What is being asked
Exclude the pictures from your copy, and reproduce each entry below verbatim.

_ _ _ _ _ _ _

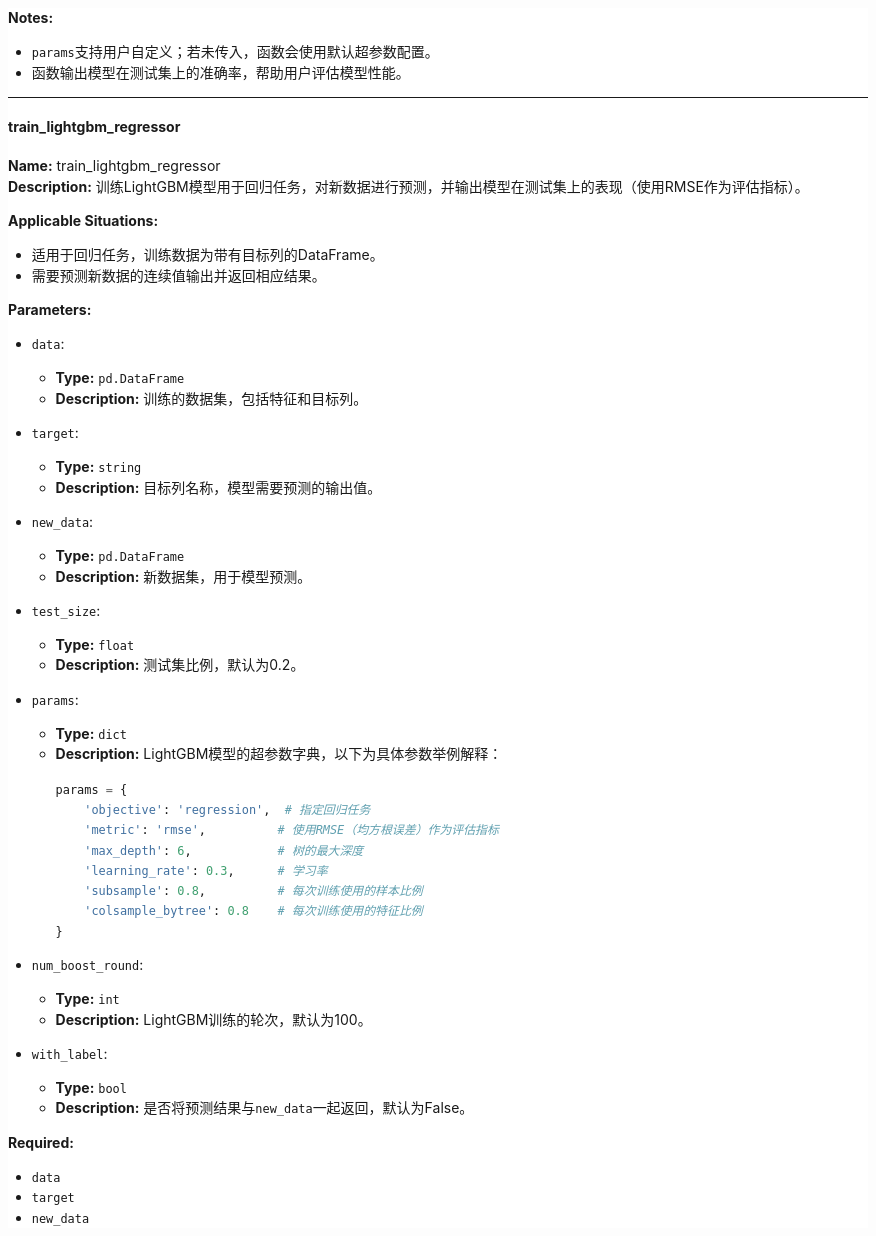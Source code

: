 **Notes:**  
- `params`支持用户自定义；若未传入，函数会使用默认超参数配置。  
- 函数输出模型在测试集上的准确率，帮助用户评估模型性能。  
-----

#### train_lightgbm_regressor
**Name:** train_lightgbm_regressor  
**Description:** 训练LightGBM模型用于回归任务，对新数据进行预测，并输出模型在测试集上的表现（使用RMSE作为评估指标）。  

**Applicable Situations:**  
- 适用于回归任务，训练数据为带有目标列的DataFrame。  
- 需要预测新数据的连续值输出并返回相应结果。  

**Parameters:**  
- `data`:  
  - **Type:** `pd.DataFrame`  
  - **Description:** 训练的数据集，包括特征和目标列。  

- `target`:  
  - **Type:** `string`  
  - **Description:** 目标列名称，模型需要预测的输出值。  

- `new_data`:  
  - **Type:** `pd.DataFrame`  
  - **Description:** 新数据集，用于模型预测。  

- `test_size`:  
  - **Type:** `float`  
  - **Description:** 测试集比例，默认为0.2。  

- `params`:  
  - **Type:** `dict`  
  - **Description:** LightGBM模型的超参数字典，以下为具体参数举例解释：
    ```python
    params = {
        'objective': 'regression',  # 指定回归任务
        'metric': 'rmse',          # 使用RMSE（均方根误差）作为评估指标
        'max_depth': 6,            # 树的最大深度
        'learning_rate': 0.3,      # 学习率
        'subsample': 0.8,          # 每次训练使用的样本比例
        'colsample_bytree': 0.8    # 每次训练使用的特征比例
    }
    ```

- `num_boost_round`:  
  - **Type:** `int`  
  - **Description:** LightGBM训练的轮次，默认为100。  

- `with_label`:  
  - **Type:** `bool`  
  - **Description:** 是否将预测结果与`new_data`一起返回，默认为False。  

**Required:**  
- `data`  
- `target`  
- `new_data`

_ _ _ _ _ _ _

Output below
Source code

: **Notes:**  
- `params`支持用户自定义；若未传入，函数会使用默认超参数配置。  
- 函数输出模型在测试集上的准确率，帮助用户评估模型性能。  
-----

#### train_lightgbm_regressor
**Name:** train_lightgbm_regressor  
**Description:** 训练LightGBM模型用于回归任务，对新数据进行预测，并输出模型在测试集上的表现（使用RMSE作为评估指标）。  

**Applicable Situations:**  
- 适用于回归任务，训练数据为带有目标列的DataFrame。  
- 需要预测新数据的连续值输出并返回相应结果。  

**Parameters:**  
- `data`:  
  - **Type:** `pd.DataFrame`  
  - **Description:** 训练的数据集，包括特征和目标列。  

- `target`:  
  - **Type:** `string`  
  - **Description:** 目标列名称，模型需要预测的输出值。  

- `new_data`:  
  - **Type:** `pd.DataFrame`  
  - **Description:** 新数据集，用于模型预测。  

- `test_size`:  
  - **Type:** `float`  
  - **Description:** 测试集比例，默认为0.2。  

- `params`:  
  - **Type:** `dict`  
  - **Description:** LightGBM模型的超参数字典，以下为具体参数举例解释：
    ```python
    params = {
        'objective': 'regression',  # 指定回归任务
        'metric': 'rmse',          # 使用RMSE（均方根误差）作为评估指标
        'max_depth': 6,            # 树的最大深度
        'learning_rate': 0.3,      # 学习率
        'subsample': 0.8,          # 每次训练使用的样本比例
        'colsample_bytree': 0.8    # 每次训练使用的特征比例
    }
    ```

- `num_boost_round`:  
  - **Type:** `int`  
  - **Description:** LightGBM训练的轮次，默认为100。  

- `with_label`:  
  - **Type:** `bool`  
  - **Description:** 是否将预测结果与`new_data`一起返回，默认为False。  

**Required:**  
- `data`  
- `target`  
- `new_data`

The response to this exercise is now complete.